-- INPUT FOR THIS TASK follows --

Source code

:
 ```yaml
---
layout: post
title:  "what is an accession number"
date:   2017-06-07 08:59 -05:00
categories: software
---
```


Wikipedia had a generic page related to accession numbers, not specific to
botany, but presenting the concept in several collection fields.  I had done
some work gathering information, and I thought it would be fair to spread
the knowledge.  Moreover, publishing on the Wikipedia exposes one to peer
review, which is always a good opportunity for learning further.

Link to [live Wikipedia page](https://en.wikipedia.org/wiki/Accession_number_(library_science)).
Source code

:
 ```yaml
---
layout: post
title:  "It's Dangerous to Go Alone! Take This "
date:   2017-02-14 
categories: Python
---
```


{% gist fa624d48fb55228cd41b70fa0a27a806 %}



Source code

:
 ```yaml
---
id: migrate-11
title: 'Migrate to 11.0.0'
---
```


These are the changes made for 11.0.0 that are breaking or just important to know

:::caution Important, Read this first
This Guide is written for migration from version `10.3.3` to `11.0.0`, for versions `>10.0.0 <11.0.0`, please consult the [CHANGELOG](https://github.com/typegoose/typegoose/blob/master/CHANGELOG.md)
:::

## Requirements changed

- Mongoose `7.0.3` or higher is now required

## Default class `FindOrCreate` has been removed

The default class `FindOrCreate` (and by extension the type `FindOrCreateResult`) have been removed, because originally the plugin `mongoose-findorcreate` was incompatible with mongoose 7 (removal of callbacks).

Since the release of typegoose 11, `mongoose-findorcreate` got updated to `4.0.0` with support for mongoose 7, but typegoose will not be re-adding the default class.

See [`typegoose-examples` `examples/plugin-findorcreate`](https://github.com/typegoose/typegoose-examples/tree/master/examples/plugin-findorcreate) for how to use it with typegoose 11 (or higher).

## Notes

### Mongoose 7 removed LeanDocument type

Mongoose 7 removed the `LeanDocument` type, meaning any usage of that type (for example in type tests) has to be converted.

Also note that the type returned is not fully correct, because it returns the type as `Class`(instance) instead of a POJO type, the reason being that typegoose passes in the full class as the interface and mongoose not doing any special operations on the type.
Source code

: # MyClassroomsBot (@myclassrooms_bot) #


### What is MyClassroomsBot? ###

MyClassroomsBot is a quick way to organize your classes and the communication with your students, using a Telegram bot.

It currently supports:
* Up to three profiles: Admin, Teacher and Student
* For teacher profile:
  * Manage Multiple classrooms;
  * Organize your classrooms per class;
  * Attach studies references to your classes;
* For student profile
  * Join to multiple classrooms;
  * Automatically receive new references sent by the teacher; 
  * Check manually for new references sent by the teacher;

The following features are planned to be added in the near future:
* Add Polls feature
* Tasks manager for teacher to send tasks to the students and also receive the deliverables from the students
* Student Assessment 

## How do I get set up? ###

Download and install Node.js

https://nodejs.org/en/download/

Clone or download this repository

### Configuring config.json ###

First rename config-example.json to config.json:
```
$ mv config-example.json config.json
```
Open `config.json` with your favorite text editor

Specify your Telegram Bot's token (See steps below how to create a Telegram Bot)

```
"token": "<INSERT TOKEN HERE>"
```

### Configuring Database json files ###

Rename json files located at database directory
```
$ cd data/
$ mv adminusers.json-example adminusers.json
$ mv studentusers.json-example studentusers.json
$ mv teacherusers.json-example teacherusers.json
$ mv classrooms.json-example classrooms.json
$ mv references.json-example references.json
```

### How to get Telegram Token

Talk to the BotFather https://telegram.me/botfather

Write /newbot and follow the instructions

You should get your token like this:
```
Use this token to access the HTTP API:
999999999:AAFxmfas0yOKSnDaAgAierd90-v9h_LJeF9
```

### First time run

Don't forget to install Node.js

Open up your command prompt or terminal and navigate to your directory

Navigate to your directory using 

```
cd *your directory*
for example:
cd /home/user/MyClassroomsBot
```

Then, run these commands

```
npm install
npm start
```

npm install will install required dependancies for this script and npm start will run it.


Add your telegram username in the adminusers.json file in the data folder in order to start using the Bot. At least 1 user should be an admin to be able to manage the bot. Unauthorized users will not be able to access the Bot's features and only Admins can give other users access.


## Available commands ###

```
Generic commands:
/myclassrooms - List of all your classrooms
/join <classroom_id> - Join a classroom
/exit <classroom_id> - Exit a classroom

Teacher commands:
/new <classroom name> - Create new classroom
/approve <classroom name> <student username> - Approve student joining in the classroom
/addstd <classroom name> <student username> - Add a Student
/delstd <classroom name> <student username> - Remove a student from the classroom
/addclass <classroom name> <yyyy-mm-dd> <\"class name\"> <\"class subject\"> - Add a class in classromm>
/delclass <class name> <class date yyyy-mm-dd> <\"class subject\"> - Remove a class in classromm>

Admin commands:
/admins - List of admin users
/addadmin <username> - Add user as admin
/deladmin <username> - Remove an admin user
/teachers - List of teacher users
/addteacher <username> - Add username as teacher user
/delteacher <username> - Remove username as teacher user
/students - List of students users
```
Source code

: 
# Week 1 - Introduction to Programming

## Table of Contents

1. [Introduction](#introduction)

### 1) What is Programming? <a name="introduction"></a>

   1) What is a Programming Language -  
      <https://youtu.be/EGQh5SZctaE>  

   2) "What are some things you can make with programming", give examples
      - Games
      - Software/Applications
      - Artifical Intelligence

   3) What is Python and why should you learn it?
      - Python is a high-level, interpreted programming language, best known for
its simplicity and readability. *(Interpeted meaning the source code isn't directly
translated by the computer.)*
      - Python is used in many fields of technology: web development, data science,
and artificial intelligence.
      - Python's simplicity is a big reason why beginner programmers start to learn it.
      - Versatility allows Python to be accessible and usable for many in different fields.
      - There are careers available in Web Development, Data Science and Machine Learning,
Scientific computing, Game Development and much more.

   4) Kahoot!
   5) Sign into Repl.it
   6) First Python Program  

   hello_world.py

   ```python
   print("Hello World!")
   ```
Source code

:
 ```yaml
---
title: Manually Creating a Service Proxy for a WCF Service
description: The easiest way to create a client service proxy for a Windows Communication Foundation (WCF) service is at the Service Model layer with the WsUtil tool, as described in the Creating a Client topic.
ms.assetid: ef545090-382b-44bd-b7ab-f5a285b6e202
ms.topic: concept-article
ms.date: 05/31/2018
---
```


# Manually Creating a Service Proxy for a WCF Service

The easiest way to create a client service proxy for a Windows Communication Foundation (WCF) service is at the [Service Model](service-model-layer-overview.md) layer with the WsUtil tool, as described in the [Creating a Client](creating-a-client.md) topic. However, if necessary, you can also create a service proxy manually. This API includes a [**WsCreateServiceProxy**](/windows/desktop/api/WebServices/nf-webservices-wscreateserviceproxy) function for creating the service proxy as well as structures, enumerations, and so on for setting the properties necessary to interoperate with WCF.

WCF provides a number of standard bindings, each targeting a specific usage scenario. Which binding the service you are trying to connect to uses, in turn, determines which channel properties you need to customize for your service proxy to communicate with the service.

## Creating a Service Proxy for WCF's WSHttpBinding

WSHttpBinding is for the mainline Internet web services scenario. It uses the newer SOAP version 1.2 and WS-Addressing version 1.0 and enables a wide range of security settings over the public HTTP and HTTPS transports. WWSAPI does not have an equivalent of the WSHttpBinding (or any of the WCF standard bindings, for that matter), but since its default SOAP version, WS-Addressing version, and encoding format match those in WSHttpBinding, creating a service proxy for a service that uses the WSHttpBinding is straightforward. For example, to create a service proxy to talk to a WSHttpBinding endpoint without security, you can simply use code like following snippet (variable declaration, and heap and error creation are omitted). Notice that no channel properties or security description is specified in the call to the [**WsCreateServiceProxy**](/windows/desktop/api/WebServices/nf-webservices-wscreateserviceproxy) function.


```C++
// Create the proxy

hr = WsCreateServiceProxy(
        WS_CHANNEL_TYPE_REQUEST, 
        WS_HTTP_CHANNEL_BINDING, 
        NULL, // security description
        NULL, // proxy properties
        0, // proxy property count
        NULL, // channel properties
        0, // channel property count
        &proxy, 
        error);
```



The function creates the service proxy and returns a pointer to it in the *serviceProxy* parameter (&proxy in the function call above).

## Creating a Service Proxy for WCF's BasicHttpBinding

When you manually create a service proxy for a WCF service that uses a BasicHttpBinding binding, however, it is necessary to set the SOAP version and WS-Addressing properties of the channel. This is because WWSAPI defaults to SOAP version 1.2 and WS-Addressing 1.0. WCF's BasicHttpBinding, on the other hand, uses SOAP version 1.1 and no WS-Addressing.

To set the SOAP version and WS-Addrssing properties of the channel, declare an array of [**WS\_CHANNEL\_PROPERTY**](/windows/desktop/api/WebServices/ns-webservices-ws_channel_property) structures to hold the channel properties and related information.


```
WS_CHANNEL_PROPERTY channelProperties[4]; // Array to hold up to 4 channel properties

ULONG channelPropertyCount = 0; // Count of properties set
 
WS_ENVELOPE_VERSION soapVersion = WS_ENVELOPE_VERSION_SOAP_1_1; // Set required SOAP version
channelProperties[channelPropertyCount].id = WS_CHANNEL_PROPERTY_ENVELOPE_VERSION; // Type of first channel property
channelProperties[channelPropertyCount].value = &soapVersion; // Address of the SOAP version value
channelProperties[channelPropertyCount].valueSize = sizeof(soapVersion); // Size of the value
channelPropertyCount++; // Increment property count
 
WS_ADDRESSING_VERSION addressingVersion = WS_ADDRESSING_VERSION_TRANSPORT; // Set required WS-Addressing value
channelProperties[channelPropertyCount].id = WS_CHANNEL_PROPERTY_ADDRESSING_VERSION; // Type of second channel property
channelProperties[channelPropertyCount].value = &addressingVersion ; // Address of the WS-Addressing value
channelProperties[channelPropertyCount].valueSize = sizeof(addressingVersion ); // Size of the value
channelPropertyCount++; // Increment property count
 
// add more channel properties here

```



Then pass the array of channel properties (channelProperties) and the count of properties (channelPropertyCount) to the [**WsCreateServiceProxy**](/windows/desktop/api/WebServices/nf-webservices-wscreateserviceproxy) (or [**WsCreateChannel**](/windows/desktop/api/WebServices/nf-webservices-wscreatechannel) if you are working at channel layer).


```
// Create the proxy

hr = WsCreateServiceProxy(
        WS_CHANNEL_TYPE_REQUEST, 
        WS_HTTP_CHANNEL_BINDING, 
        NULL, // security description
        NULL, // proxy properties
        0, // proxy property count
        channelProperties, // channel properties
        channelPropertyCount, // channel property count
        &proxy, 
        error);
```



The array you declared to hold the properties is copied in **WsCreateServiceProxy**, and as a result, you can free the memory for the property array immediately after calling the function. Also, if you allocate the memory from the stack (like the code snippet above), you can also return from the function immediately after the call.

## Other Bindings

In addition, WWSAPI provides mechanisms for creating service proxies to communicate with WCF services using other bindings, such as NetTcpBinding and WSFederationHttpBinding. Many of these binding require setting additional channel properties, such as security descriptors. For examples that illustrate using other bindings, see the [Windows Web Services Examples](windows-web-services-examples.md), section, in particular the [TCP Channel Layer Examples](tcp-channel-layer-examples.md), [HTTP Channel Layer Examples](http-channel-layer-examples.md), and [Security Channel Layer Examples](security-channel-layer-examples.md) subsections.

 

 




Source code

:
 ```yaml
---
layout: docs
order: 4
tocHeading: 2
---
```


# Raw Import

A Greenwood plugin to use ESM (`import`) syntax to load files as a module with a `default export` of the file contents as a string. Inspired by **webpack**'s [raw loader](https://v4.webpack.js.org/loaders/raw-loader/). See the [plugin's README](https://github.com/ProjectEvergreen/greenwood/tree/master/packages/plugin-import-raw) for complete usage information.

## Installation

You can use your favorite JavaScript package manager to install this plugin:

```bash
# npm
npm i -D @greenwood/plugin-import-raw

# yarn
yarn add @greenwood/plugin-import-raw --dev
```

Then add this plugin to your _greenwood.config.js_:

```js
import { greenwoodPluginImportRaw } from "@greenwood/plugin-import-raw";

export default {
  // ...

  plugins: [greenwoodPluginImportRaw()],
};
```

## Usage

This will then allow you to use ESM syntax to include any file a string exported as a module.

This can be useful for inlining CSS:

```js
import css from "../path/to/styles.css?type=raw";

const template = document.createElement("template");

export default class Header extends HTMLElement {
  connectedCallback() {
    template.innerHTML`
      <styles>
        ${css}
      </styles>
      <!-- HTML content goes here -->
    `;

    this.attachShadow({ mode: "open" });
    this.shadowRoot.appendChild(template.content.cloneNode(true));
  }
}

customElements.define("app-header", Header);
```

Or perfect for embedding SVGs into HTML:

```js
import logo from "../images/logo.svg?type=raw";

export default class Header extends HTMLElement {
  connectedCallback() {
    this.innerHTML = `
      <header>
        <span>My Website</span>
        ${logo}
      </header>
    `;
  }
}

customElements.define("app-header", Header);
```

-- INPUT FOR THIS TASK concluded --

REQUIRED WORK = What you output must match the lines from the beginning of the material through the line with "### Mongoose 7 removed LeanDocument type" exactly, both ends included.

TASK RESPONSE =
Source code

:
 ```yaml
---
layout: post
title:  "what is an accession number"
date:   2017-06-07 08:59 -05:00
categories: software
---
```


Wikipedia had a generic page related to accession numbers, not specific to
botany, but presenting the concept in several collection fields.  I had done
some work gathering information, and I thought it would be fair to spread
the knowledge.  Moreover, publishing on the Wikipedia exposes one to peer
review, which is always a good opportunity for learning further.

Link to [live Wikipedia page](https://en.wikipedia.org/wiki/Accession_number_(library_science)).
Source code

:
 ```yaml
---
layout: post
title:  "It's Dangerous to Go Alone! Take This "
date:   2017-02-14 
categories: Python
---
```


{% gist fa624d48fb55228cd41b70fa0a27a806 %}



Source code

:
 ```yaml
---
id: migrate-11
title: 'Migrate to 11.0.0'
---
```


These are the changes made for 11.0.0 that are breaking or just important to know

:::caution Important, Read this first
This Guide is written for migration from version `10.3.3` to `11.0.0`, for versions `>10.0.0 <11.0.0`, please consult the [CHANGELOG](https://github.com/typegoose/typegoose/blob/master/CHANGELOG.md)
:::

## Requirements changed

- Mongoose `7.0.3` or higher is now required

## Default class `FindOrCreate` has been removed

The default class `FindOrCreate` (and by extension the type `FindOrCreateResult`) have been removed, because originally the plugin `mongoose-findorcreate` was incompatible with mongoose 7 (removal of callbacks).

Since the release of typegoose 11, `mongoose-findorcreate` got updated to `4.0.0` with support for mongoose 7, but typegoose will not be re-adding the default class.

See [`typegoose-examples` `examples/plugin-findorcreate`](https://github.com/typegoose/typegoose-examples/tree/master/examples/plugin-findorcreate) for how to use it with typegoose 11 (or higher).

## Notes

### Mongoose 7 removed LeanDocument type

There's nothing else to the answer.